Senior Site Reliability Engineer
Location: United States
Description
Senior Site Reliability Engineer
Location: Remote; Hybrid to Wayne, PA; Hybrid to Naperville, IL
How You’ll Contribute to Our Mission
Frontline Education seeks a senior-level Site Reliability Engineer (SRE) to ensure the reliability, availability and performance of our production services. The role aligns with our SRE responsibilities—proactive reliability improvements, automation of operational workflows, observability, and incident management—while requiring deep expertise in Windows environments. You will work across platform, application and support teams to drive operational excellence in a large-scale, enterprise environment and embody our core working agreements of ownership, feedback, initiative and consistency.
How You’ll Drive Success
- Ensure service reliability: Maintain uptime and performance of production services. Design and implement high availability and failover strategies for critical workloads
- Automation and infrastructure as code: Build and maintain automated workflows for provisioning, configuration and patching of systems using Terraform, Ansible and scripting (e.g., PowerShell). Use infrastructure‑as‑code and configuration management to reduce manual toil and ensure consistency
- Monitoring and observability: Implement and tune monitoring, tracing and logging using tools like Dynatrace, Nagios and log aggregation platforms (e.g., ELK or Splunk). Ensure telemetry provides actionable insights and supports data‑driven incident detection and response
- Incident response and root cause analysis: Participate in a senior on‑call rotation, lead incident response, perform thorough root cause analysis and drive permanent fixes. Conduct blameless post‑mortems and share learnings to prevent recurrence.
- Reliability improvements: Identify systemic issues, define service level indicators and objectives, and lead projects to improve reliability, reduce technical debt and automate manual processes
- Process and documentation: Adhere to ITIL processes for incident, problem and change management; provide clear runbooks, knowledge base articles and documentation.
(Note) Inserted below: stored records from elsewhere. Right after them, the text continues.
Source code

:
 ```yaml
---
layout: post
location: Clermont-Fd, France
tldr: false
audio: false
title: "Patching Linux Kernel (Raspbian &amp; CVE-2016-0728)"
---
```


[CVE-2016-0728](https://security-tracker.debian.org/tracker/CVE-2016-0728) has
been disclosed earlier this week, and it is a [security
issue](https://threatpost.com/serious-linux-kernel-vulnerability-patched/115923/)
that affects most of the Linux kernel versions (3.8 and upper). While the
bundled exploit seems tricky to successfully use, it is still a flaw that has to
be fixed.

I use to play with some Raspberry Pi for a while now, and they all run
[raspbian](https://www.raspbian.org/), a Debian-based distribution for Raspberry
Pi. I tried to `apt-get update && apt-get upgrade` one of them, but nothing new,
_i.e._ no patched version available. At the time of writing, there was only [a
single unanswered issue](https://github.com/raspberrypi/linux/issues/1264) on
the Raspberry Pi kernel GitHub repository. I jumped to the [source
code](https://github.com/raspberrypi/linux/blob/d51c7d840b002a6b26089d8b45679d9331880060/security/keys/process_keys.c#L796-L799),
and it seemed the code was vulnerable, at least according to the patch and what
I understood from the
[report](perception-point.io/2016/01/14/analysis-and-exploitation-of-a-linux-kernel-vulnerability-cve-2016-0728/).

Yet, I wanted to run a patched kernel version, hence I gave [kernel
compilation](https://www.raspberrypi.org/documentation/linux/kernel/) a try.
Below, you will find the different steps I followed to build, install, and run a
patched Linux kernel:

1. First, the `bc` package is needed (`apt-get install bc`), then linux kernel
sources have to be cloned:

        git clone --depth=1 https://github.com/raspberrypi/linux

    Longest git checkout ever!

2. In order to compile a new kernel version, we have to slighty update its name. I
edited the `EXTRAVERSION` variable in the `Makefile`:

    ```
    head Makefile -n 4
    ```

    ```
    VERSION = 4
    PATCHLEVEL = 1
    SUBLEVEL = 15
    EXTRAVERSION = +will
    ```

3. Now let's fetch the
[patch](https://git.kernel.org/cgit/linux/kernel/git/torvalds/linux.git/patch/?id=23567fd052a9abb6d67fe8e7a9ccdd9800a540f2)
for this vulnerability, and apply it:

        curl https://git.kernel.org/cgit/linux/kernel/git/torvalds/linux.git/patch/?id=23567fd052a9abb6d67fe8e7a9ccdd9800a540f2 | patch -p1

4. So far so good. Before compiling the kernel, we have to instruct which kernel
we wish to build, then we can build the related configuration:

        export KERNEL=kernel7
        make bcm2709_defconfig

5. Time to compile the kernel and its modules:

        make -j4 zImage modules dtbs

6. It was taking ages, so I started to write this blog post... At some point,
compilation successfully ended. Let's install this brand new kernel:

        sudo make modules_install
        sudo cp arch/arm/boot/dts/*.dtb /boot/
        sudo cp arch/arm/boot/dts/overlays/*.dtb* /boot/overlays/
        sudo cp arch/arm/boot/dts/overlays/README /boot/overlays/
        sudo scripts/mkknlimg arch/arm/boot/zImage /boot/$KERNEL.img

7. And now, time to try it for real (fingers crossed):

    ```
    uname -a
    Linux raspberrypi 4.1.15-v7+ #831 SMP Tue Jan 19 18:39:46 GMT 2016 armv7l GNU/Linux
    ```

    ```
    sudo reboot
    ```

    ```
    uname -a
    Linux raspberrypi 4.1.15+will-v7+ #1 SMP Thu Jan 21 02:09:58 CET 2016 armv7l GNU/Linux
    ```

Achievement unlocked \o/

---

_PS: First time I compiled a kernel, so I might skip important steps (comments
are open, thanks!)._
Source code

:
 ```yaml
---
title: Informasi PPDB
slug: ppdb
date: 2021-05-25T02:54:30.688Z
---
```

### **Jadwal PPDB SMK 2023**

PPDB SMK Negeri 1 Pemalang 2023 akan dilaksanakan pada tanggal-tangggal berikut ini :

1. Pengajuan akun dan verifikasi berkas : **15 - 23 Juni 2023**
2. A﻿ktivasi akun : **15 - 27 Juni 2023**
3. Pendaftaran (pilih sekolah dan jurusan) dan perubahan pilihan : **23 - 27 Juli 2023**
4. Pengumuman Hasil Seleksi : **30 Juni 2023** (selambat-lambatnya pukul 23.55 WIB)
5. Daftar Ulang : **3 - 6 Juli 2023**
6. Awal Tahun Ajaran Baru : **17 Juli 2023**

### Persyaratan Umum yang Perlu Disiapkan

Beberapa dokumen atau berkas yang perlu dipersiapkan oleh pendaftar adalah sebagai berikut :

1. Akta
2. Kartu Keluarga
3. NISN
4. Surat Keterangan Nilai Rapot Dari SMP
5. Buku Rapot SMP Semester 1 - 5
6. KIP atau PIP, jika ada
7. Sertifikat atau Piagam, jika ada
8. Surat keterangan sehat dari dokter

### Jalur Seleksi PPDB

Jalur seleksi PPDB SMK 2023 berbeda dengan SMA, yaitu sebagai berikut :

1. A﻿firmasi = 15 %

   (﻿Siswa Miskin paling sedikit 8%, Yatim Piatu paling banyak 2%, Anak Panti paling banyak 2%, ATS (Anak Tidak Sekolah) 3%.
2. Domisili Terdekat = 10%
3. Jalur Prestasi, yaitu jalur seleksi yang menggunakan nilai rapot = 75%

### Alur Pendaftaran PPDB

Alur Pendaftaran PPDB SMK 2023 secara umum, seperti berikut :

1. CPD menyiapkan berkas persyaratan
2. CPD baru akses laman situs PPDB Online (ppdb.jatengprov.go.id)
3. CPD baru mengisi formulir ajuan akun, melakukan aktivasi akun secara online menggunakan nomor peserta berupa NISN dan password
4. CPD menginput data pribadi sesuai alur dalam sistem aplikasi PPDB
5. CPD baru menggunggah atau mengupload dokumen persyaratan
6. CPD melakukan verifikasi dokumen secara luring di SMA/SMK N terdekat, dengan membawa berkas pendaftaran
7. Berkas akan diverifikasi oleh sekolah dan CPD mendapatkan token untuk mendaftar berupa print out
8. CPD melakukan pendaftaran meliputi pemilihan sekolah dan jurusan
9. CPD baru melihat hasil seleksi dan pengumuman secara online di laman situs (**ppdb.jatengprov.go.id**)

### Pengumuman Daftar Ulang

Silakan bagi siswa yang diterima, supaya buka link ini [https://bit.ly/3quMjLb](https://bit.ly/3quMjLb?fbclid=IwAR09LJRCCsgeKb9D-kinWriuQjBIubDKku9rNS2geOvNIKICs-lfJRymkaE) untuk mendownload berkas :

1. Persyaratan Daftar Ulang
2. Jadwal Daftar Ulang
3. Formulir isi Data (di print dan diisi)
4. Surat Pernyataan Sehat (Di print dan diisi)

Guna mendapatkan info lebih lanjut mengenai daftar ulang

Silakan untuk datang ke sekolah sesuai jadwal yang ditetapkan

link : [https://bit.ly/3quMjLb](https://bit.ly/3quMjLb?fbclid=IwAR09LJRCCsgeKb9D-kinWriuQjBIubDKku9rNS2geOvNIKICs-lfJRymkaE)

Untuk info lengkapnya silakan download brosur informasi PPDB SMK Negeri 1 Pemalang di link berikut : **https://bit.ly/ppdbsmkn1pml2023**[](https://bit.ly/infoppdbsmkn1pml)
Participate in change advisory boards (CABs) to assess reliability impact of proposed changes.
- Collaboration and mentorship: Work closely with other SREs, DevOps engineers and developers to set reliability standards, influence architectural decisions and mentor junior engineers. Foster a culture of ownership, feedback, initiative and consistency across teams.
What You Bring to Help Us Grow
- Senior-level systems expertise: 7+ years of experience supporting enterprise Windows Server environments (2016/2019/2022) with working knowledge of Linux. Experience should include configuration, performance tuning, patch management and troubleshooting at scale.
- Automation and IaC skills: Hands-on experience with Terraform and Ansible for infrastructure provisioning and configuration management; proficiency in PowerShell and scripting for automation
- Observability: Experience implementing and using monitoring and logging platforms for Windows environments (e.g., Dynatrace, Nagios, Splunk/ELK) and designing alerts and dashboards that drive action
- Enterprise and ITIL experience: Proven track record working in large-scale, enterprise environments with strict uptime requirements. Familiarity with ITIL processes (incident, change, problem management) and participation in CABs.
- Containers and cloud: Expertise with containerization and Kubernetes/EKS/ECS
- Service Mesh: Experience operating or supporting service mesh and API gateway platforms to improve resiliency, security, and observability in distributed systems; hands-on experience with Kong Service Mesh and Kong Gateway is a plus.
- Collaboration and communication: Strong interpersonal skills and the ability to work across disciplines. Demonstrated experience mentoring peers and championing reliability best practices.
What You Need to Thrive
- Experience with ArgoCD or other GitOps deployment tools (as a consumer, not as an owner).
- Exposure to agentic AI or machine learning for observability and incident prediction.
- Background in DevOps or software development that informs reliability improvements.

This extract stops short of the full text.